------ Available data ------

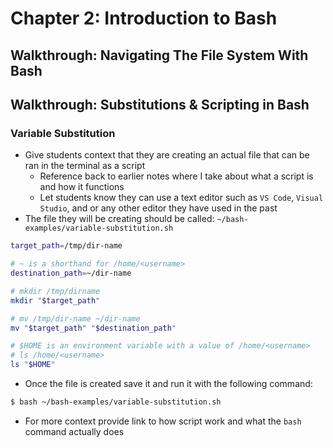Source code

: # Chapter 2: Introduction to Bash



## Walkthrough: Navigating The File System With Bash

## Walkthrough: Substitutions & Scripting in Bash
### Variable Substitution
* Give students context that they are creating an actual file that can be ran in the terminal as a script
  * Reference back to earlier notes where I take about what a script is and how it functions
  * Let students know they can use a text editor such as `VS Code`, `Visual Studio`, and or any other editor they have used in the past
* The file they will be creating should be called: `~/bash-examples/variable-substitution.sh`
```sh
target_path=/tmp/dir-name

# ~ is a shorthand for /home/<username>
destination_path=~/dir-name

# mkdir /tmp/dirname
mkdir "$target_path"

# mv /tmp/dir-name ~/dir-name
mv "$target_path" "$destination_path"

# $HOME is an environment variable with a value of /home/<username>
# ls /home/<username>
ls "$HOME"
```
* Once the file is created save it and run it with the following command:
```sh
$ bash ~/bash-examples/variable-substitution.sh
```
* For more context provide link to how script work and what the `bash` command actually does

------

> What you have to do
Where a picture appears, omit it; otherwise reproduce each line above from the first to the one with "as a script", inclusive.

> Solution to the problem
Source code

: # Chapter 2: Introduction to Bash



## Walkthrough: Navigating The File System With Bash

## Walkthrough: Substitutions & Scripting in Bash
### Variable Substitution
* Give students context that they are creating an actual file that can be ran in the terminal as a script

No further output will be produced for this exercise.